-- Opening Marker --

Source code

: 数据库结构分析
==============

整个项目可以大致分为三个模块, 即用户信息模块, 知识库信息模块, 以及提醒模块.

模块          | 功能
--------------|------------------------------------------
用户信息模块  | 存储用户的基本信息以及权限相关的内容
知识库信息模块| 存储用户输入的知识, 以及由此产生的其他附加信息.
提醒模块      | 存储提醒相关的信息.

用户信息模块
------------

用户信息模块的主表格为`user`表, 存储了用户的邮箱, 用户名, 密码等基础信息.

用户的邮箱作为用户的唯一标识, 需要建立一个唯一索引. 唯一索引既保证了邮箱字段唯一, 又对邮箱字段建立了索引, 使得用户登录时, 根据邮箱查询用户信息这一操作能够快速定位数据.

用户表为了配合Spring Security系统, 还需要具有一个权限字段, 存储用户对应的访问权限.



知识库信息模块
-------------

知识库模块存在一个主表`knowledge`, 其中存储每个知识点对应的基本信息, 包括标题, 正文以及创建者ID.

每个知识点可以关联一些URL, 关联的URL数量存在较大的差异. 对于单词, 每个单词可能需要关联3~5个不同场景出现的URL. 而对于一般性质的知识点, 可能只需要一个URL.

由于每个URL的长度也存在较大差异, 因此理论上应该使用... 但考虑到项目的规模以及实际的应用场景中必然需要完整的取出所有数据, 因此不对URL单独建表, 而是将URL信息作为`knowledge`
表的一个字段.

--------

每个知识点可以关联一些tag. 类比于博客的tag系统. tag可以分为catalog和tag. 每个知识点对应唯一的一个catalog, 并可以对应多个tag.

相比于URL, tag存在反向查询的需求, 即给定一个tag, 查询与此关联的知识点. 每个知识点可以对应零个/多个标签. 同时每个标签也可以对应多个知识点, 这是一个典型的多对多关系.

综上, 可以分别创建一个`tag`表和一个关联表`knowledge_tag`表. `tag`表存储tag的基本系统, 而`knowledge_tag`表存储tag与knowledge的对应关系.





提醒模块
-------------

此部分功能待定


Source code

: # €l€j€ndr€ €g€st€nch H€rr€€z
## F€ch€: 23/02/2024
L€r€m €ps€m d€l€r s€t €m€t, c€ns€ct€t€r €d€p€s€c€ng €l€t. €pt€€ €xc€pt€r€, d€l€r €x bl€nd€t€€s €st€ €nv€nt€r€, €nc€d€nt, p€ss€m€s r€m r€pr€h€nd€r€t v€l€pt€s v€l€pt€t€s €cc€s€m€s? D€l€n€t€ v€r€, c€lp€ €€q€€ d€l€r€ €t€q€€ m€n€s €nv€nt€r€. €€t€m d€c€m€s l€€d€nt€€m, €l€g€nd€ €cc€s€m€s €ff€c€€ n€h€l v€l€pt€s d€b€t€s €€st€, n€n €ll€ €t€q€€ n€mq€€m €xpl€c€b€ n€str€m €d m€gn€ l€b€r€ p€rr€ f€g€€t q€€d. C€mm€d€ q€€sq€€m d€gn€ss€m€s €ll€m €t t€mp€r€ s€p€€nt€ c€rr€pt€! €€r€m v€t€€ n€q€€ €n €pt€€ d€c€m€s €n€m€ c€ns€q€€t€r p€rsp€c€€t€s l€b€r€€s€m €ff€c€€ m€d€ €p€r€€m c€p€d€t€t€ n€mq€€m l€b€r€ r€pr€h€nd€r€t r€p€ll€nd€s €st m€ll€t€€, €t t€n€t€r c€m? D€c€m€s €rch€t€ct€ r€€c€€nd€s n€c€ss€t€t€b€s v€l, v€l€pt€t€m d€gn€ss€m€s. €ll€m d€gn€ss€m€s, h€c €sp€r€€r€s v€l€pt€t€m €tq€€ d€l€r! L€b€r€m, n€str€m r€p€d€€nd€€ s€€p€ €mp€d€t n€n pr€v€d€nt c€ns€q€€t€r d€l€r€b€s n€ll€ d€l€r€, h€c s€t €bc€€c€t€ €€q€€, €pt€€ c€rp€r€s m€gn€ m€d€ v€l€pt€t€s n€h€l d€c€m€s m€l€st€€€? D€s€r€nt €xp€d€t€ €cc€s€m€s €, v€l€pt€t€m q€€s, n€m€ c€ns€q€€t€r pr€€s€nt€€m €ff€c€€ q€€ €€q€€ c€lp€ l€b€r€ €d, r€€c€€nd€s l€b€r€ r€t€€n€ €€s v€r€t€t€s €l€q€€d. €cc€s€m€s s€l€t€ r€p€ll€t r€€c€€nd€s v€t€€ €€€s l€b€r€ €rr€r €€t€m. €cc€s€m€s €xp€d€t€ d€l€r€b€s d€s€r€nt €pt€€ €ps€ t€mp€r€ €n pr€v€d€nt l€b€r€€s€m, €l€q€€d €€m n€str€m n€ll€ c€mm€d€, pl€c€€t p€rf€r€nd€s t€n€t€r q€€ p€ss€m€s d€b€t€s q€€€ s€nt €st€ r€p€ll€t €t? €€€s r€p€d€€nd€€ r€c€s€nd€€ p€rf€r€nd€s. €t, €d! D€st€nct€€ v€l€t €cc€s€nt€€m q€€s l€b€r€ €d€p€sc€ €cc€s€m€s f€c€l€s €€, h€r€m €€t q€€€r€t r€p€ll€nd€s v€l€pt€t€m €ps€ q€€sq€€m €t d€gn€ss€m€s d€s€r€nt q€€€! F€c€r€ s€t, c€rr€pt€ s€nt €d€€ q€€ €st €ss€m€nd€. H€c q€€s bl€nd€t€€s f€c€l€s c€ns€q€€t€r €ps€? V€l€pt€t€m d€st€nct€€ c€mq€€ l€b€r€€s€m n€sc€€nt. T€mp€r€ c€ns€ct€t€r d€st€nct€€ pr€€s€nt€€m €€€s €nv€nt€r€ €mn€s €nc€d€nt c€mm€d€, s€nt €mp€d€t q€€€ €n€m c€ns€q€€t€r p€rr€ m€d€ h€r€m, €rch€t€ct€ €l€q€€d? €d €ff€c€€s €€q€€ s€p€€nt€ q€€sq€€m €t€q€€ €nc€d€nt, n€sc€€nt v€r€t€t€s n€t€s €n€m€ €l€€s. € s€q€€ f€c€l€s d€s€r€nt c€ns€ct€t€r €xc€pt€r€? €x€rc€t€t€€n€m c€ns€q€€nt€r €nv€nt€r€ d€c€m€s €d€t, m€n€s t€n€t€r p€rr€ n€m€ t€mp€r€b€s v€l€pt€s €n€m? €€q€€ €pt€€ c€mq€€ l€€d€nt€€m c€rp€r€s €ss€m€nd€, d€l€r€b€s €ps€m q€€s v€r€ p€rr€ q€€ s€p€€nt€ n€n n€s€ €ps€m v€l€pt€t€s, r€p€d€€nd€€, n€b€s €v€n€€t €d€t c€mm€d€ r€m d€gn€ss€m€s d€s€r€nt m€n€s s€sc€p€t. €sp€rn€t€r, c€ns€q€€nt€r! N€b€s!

-- Closing Marker --

Task objective: Give back each record, exactly as it reads.

Output of the exercise:
Source code

: 数据库结构分析
==============

整个项目可以大致分为三个模块, 即用户信息模块, 知识库信息模块, 以及提醒模块.

模块          | 功能
--------------|------------------------------------------
用户信息模块  | 存储用户的基本信息以及权限相关的内容
知识库信息模块| 存储用户输入的知识, 以及由此产生的其他附加信息.
提醒模块      | 存储提醒相关的信息.

用户信息模块
------------

用户信息模块的主表格为`user`表, 存储了用户的邮箱, 用户名, 密码等基础信息.

用户的邮箱作为用户的唯一标识, 需要建立一个唯一索引. 唯一索引既保证了邮箱字段唯一, 又对邮箱字段建立了索引, 使得用户登录时, 根据邮箱查询用户信息这一操作能够快速定位数据.

用户表为了配合Spring Security系统, 还需要具有一个权限字段, 存储用户对应的访问权限.



知识库信息模块
-------------

知识库模块存在一个主表`knowledge`, 其中存储每个知识点对应的基本信息, 包括标题, 正文以及创建者ID.

每个知识点可以关联一些URL, 关联的URL数量存在较大的差异. 对于单词, 每个单词可能需要关联3~5个不同场景出现的URL. 而对于一般性质的知识点, 可能只需要一个URL.

由于每个URL的长度也存在较大差异, 因此理论上应该使用... 但考虑到项目的规模以及实际的应用场景中必然需要完整的取出所有数据, 因此不对URL单独建表, 而是将URL信息作为`knowledge`
表的一个字段.

--------

每个知识点可以关联一些tag. 类比于博客的tag系统. tag可以分为catalog和tag. 每个知识点对应唯一的一个catalog, 并可以对应多个tag.

相比于URL, tag存在反向查询的需求, 即给定一个tag, 查询与此关联的知识点. 每个知识点可以对应零个/多个标签. 同时每个标签也可以对应多个知识点, 这是一个典型的多对多关系.

综上, 可以分别创建一个`tag`表和一个关联表`knowledge_tag`表. `tag`表存储tag的基本系统, 而`knowledge_tag`表存储tag与knowledge的对应关系.





提醒模块
-------------

此部分功能待定


Source code

: # €l€j€ndr€ €g€st€nch H€rr€€z
## F€ch€: 23/02/2024
L€r€m €ps€m d€l€r s€t €m€t, c€ns€ct€t€r €d€p€s€c€ng €l€t. €pt€€ €xc€pt€r€, d€l€r €x bl€nd€t€€s €st€ €nv€nt€r€, €nc€d€nt, p€ss€m€s r€m r€pr€h€nd€r€t v€l€pt€s v€l€pt€t€s €cc€s€m€s? D€l€n€t€ v€r€, c€lp€ €€q€€ d€l€r€ €t€q€€ m€n€s €nv€nt€r€. €€t€m d€c€m€s l€€d€nt€€m, €l€g€nd€ €cc€s€m€s €ff€c€€ n€h€l v€l€pt€s d€b€t€s €€st€, n€n €ll€ €t€q€€ n€mq€€m €xpl€c€b€ n€str€m €d m€gn€ l€b€r€ p€rr€ f€g€€t q€€d. C€mm€d€ q€€sq€€m d€gn€ss€m€s €ll€m €t t€mp€r€ s€p€€nt€ c€rr€pt€! €€r€m v€t€€ n€q€€ €n €pt€€ d€c€m€s €n€m€ c€ns€q€€t€r p€rsp€c€€t€s l€b€r€€s€m €ff€c€€ m€d€ €p€r€€m c€p€d€t€t€ n€mq€€m l€b€r€ r€pr€h€nd€r€t r€p€ll€nd€s €st m€ll€t€€, €t t€n€t€r c€m? D€c€m€s €rch€t€ct€ r€€c€€nd€s n€c€ss€t€t€b€s v€l, v€l€pt€t€m d€gn€ss€m€s. €ll€m d€gn€ss€m€s, h€c €sp€r€€r€s v€l€pt€t€m €tq€€ d€l€r! L€b€r€m, n€str€m r€p€d€€nd€€ s€€p€ €mp€d€t n€n pr€v€d€nt c€ns€q€€t€r d€l€r€b€s n€ll€ d€l€r€, h€c s€t €bc€€c€t€ €€q€€, €pt€€ c€rp€r€s m€gn€ m€d€ v€l€pt€t€s n€h€l d€c€m€s m€l€st€€€? D€s€r€nt €xp€d€t€ €cc€s€m€s €, v€l€pt€t€m q€€s, n€m€ c€ns€q€€t€r pr€€s€nt€€m €ff€c€€ q€€ €€q€€ c€lp€ l€b€r€ €d, r€€c€€nd€s l€b€r€ r€t€€n€ €€s v€r€t€t€s €l€q€€d. €cc€s€m€s s€l€t€ r€p€ll€t r€€c€€nd€s v€t€€ €€€s l€b€r€ €rr€r €€t€m. €cc€s€m€s €xp€d€t€ d€l€r€b€s d€s€r€nt €pt€€ €ps€ t€mp€r€ €n pr€v€d€nt l€b€r€€s€m, €l€q€€d €€m n€str€m n€ll€ c€mm€d€, pl€c€€t p€rf€r€nd€s t€n€t€r q€€ p€ss€m€s d€b€t€s q€€€ s€nt €st€ r€p€ll€t €t? €€€s r€p€d€€nd€€ r€c€s€nd€€ p€rf€r€nd€s. €t, €d! D€st€nct€€ v€l€t €cc€s€nt€€m q€€s l€b€r€ €d€p€sc€ €cc€s€m€s f€c€l€s €€, h€r€m €€t q€€€r€t r€p€ll€nd€s v€l€pt€t€m €ps€ q€€sq€€m €t d€gn€ss€m€s d€s€r€nt q€€€! F€c€r€ s€t, c€rr€pt€ s€nt €d€€ q€€ €st €ss€m€nd€. H€c q€€s bl€nd€t€€s f€c€l€s c€ns€q€€t€r €ps€? V€l€pt€t€m d€st€nct€€ c€mq€€ l€b€r€€s€m n€sc€€nt. T€mp€r€ c€ns€ct€t€r d€st€nct€€ pr€€s€nt€€m €€€s €nv€nt€r€ €mn€s €nc€d€nt c€mm€d€, s€nt €mp€d€t q€€€ €n€m c€ns€q€€t€r p€rr€ m€d€ h€r€m, €rch€t€ct€ €l€q€€d? €d €ff€c€€s €€q€€ s€p€€nt€ q€€sq€€m €t€q€€ €nc€d€nt, n€sc€€nt v€r€t€t€s n€t€s €n€m€ €l€€s. € s€q€€ f€c€l€s d€s€r€nt c€ns€ct€t€r €xc€pt€r€? €x€rc€t€t€€n€m c€ns€q€€nt€r €nv€nt€r€ d€c€m€s €d€t, m€n€s t€n€t€r p€rr€ n€m€ t€mp€r€b€s v€l€pt€s €n€m? €€q€€ €pt€€ c€mq€€ l€€d€nt€€m c€rp€r€s €ss€m€nd€, d€l€r€b€s €ps€m q€€s v€r€ p€rr€ q€€ s€p€€nt€ n€n n€s€ €ps€m v€l€pt€t€s, r€p€d€€nd€€, n€b€s €v€n€€t €d€t c€mm€d€ r€m d€gn€ss€m€s d€s€r€nt m€n€s s€sc€p€t. €sp€rn€t€r, c€ns€q€€nt€r! N€b€s!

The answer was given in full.